Die Tödliche Doris: Wie ein Berliner Künstlerkollektiv die Kunstwelt revolutionierte

Die Tödliche Doris: Wie ein Berliner Künstlerkollektiv die Kunstwelt revolutionierte
Eine neue Retrospektive im Bremer Weserburg Museum rückt Die Tödliche Doris in den Fokus – jenes radikale Künstlerkollektiv, das in den 1980er-Jahren im West-Berlin der Nachkriegszeit entstand. Mit ihrer Verschmelzung von Musik, Film und Performance sprengten sie die Grenzen traditioneller Kunstvorstellungen und hinterfragten Identitätskonzepte auf provokante Weise. Ihr Werk – oft spielerisch, doch stets von scharfem Gesellschaftskritik durchdrungen – wirkt bis heute nach, Jahrzehnte nach ihrer Auflösung.

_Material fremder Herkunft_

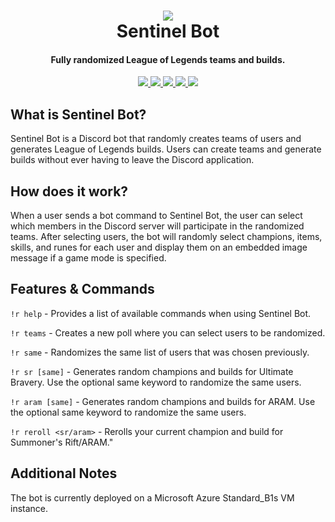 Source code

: <h1 align="center">
  <a href="https://github.com/vo-andrew/discord-bot">
  <img src="https://static.wikia.nocookie.net/leagueoflegends/images/4/42/Sentinel_Runespirit_profileicon.png/revision/latest/top-crop/width/220/height/220?cb=20190903211816">
  </a>
  <br>
  Sentinel Bot
  <br>
</h1>

<h4 align="center">Fully randomized League of Legends teams and builds.</h4>

<p align="center">
  <a href=#>
    <img src="https://discordapp.com/api/guilds/185946930822512641/widget.png?style=shield">
  </a>

  <a href="https://www.python.org/downloads/">
    <img src="https://img.shields.io/pypi/pyversions/Red-Discordbot">
  </a>
  <a href="https://discord.js.org/#/">
     <img src="https://img.shields.io/badge/discord-js-yellow">
  </a>
  <a href=#>
    <img src="https://img.shields.io/badge/node%40latest-%3E%3D12.0.0-brightgreen">
  </a>
  <a href=#>
    <img src="https://img.shields.io/badge/docker%20build-passing-brightgreen">
  </a>
</p>

## What is Sentinel Bot?

Sentinel Bot is a Discord bot that randomly creates teams of users and generates League of Legends builds. Users can create teams and generate builds without ever having to leave the Discord application.

## How does it work?

When a user sends a bot command to Sentinel Bot, the user can select which members in the Discord server will participate in the randomized teams. After selecting users, the bot will randomly select champions, items, skills, and runes for each user and display them on an embedded image message if a game mode is specified.

## Features & Commands

`!r help` - Provides a list of available commands when using Sentinel Bot.

`!r teams` - Creates a new poll where you can select users to be randomized.

`!r same` - Randomizes the same list of users that was chosen previously.
                            
`!r sr [same]` - Generates random champions and builds for Ultimate Bravery. Use the optional same keyword to randomize the same users.
                            
`!r aram [same]` - Generates random champions and builds for ARAM. Use the optional same keyword to randomize the same users.
                            
`!r reroll <sr/aram>` - Rerolls your current champion and build for Summoner's Rift/ARAM."

## Additional Notes
The bot is currently deployed on a Microsoft Azure Standard_B1s VM instance.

Die Tödliche Doris formierte sich 1980 als Punkband, gegründet von Wolfgang Müller und Nikolaus Utermöhlen. Doch bald schon durchbrachen sie die Grenzen der Musik und bezogen Film, Fotografie, Literatur und Performance in ihr Schaffen ein – ein radikal interdisziplinärer Ansatz. Ihr Ziel war nie perfekte Beherrschung, sondern die Störung etablierter Normen: Statt Virtuosentum setzten sie auf Experiment und Provokation.

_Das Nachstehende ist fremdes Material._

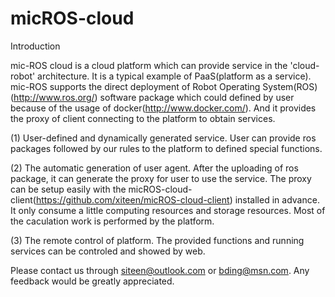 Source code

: # micROS-cloud
Introduction

mic-ROS cloud is a cloud platform which can provide service in the 'cloud-robot' architecture. It is a typical example of PaaS(platform as a service). mic-ROS supports the direct deployment of Robot Operating System(ROS)(http://www.ros.org/) software package which could defined by user because of the usage of docker(http://www.docker.com/). And it provides the proxy of client connecting to the platform to obtain services.

(1) User-defined and dynamically generated service. User can provide ros packages followed by our rules to the platform to defined special functions.

(2) The automatic generation of user agent. After the uploading of ros package, it can generate the proxy for user to use the service. The proxy can be setup easily with the micROS-cloud-client(https://github.com/xiteen/micROS-cloud-client) installed in advance. It only consume a little computing resources and storage resources. Most of the caculation work is performed by the platform.

(3) The remote control of platform. The provided functions and running services can be controled and showed by web.

Please contact us through siteen@outlook.com or bding@msn.com. Any feedback would be greatly appreciated.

Ihr einziges Gemälde, „Die Gesamtheit allen Lebens und alles Darüber Hinaus“, verkörpert perfekt ihren widersprüchlichen Stil. Es karikierte künstlerische Erwartungen, während es gleichzeitig die Betrachter aufforderte, die Definition von Kunst selbst infrage zu stellen. Frühwerke wie „Materialien für die Nachkriegszeit“ – eine Mischung aus Film und Fotografie – wurden später zu Inspirationsquellen für andere Multimedia-Künstler. Bereits 1981 waren sie fester Bestandteil der Berliner Underground-Szene und traten beim Festival der genialen Dilettanten neben anderen Avantgarde-Künstlern auf. Obwohl sich das Kollektiv 1987 offiziell auflöste, blieb sein Einfluss bestehen – noch im selben Jahr wurden sie zur documenta nach Kassel eingeladen. Besonders der Film entwickelte sich zu einem zentralen Medium ihrer Retrospektiven, das ihre verschiedenen Disziplinen verband.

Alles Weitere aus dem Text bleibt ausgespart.